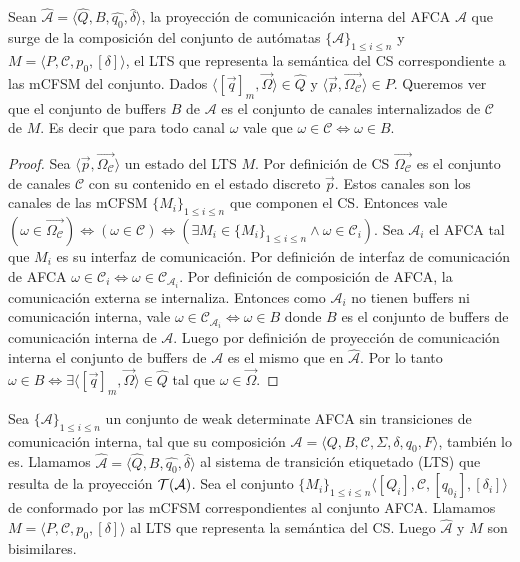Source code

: \begin{lemma}\label{lemma2} Sean $\widehat{\mathcal{A}}=\langle \widehat{Q}, B, \widehat{q_0}, \widehat{\delta} \rangle$, la proyección de comunicación interna del AFCA $\mathcal{A}$ que surge de la composición del conjunto de autómatas  $\{\mathcal{A}\}_{1 \leq i \leq n}$  y $M= \langle P, \mathcal{C}, p_0, [\delta] \rangle$, el LTS que representa la semántica del CS correspondiente a las mCFSM del conjunto. Dados $\langle [\overrightarrow{q}]_m, \overrightarrow{\Omega} \rangle \in \widehat{Q}$ y $\langle \overrightarrow{p}, \overrightarrow{\Omega_{\mathcal{C}}} \rangle \in P$. Queremos ver que el conjunto de buffers $B$ de $\mathcal{A}$ es el conjunto de canales internalizados de $\mathcal{C}$ de $M$. Es decir que para todo canal $\omega$ vale que $\omega \in \mathcal{C} \iff \omega \in B$.
\end{lemma}
\begin{proof} Sea $\langle \overrightarrow{p}, \overrightarrow{\Omega_{\mathcal{C}}} \rangle$ un estado del LTS $M$. Por definición de CS $\overrightarrow{\Omega_{\mathcal{C}}}$ es el conjunto de canales $\mathcal{C}$ con su contenido en el estado discreto $\overrightarrow{p}$. Estos canales son los canales de las mCFSM $\{M_i\}_{1 \leq i \leq n}$ que componen el CS. Entonces vale $(\omega \in \overrightarrow{\Omega_{\mathcal{C}}}) \iff (\omega \in \mathcal{C}) \iff (\exists M_i \in \{M_i\}_{1 \leq i \leq n} \land  \omega \in \mathcal{C}_i)$. Sea $\mathcal{A}_i$ el AFCA tal que $M_i$ es su interfaz de comunicación. Por definición de interfaz de comunicación de AFCA $\omega \in \mathcal{C}_i \iff \omega \in {\mathcal{C}}_{\mathcal{A}_i}$. Por definición de composición de AFCA, la comunicación externa se internaliza. Entonces como $\mathcal{A}_i$ no tienen buffers ni comunicación interna, vale $\omega \in {\mathcal{C}}_{\mathcal{A}_i} \iff \omega \in B$ donde $B$ es el conjunto de buffers de comunicación interna de $\mathcal{A}$. Luego por definición de proyección de comunicación interna el conjunto de buffers de $\mathcal{A}$ es el mismo que en $\widehat{\mathcal{A}}$. Por lo tanto $\omega \in B \iff \exists \langle [\overrightarrow{q}]_m, \overrightarrow{\Omega} \rangle \in \widehat{Q}$ tal que $\omega \in \overrightarrow{\Omega}$.
\end{proof}


\begin{theorem} Sea $\{\mathcal{A}\}_{1 \leq i \leq n}$ un conjunto de weak determinate AFCA sin transiciones de comunicación interna, tal que su composición $\mathcal{A} = \langle Q, B, \mathcal{C},\Sigma, \delta, q_0, F \rangle$, también lo es. Llamamos $\widehat{\mathcal{A}}=\langle \widehat{Q}, B, \widehat{q_0}, \widehat{\delta} \rangle$ al sistema de transición etiquetado (LTS) que resulta de la proyección $\mathcal{T}(\mathcal{A})$. Sea el conjunto $\{M_i\}_{1 \leq i \leq n} \langle [Q_i], \mathcal{C}, [{q_0}_i], [\delta_i] \rangle$ de conformado por las mCFSM correspondientes al conjunto AFCA. Llamamos $M = \langle P, \mathcal{C}, {p_0}, [\delta] \rangle$ al LTS que representa la semántica del CS. Luego $\widehat{\mathcal{A}}$ y $M$ son bisimilares. 
\end{theorem}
****
:: Try it ::
What the answer should hold is an exact copy of each line from the one containing "y $M$ son bisimilares." to the final line of the listing above.

:: Result of the task ::
\begin{theorem} Sea $\{\mathcal{A}\}_{1 \leq i \leq n}$ un conjunto de weak determinate AFCA sin transiciones de comunicación interna, tal que su composición $\mathcal{A} = \langle Q, B, \mathcal{C},\Sigma, \delta, q_0, F \rangle$, también lo es. Llamamos $\widehat{\mathcal{A}}=\langle \widehat{Q}, B, \widehat{q_0}, \widehat{\delta} \rangle$ al sistema de transición etiquetado (LTS) que resulta de la proyección $\mathcal{T}(\mathcal{A})$. Sea el conjunto $\{M_i\}_{1 \leq i \leq n} \langle [Q_i], \mathcal{C}, [{q_0}_i], [\delta_i] \rangle$ de conformado por las mCFSM correspondientes al conjunto AFCA. Llamamos $M = \langle P, \mathcal{C}, {p_0}, [\delta] \rangle$ al LTS que representa la semántica del CS. Luego $\widehat{\mathcal{A}}$ y $M$ son bisimilares. 
\end{theorem}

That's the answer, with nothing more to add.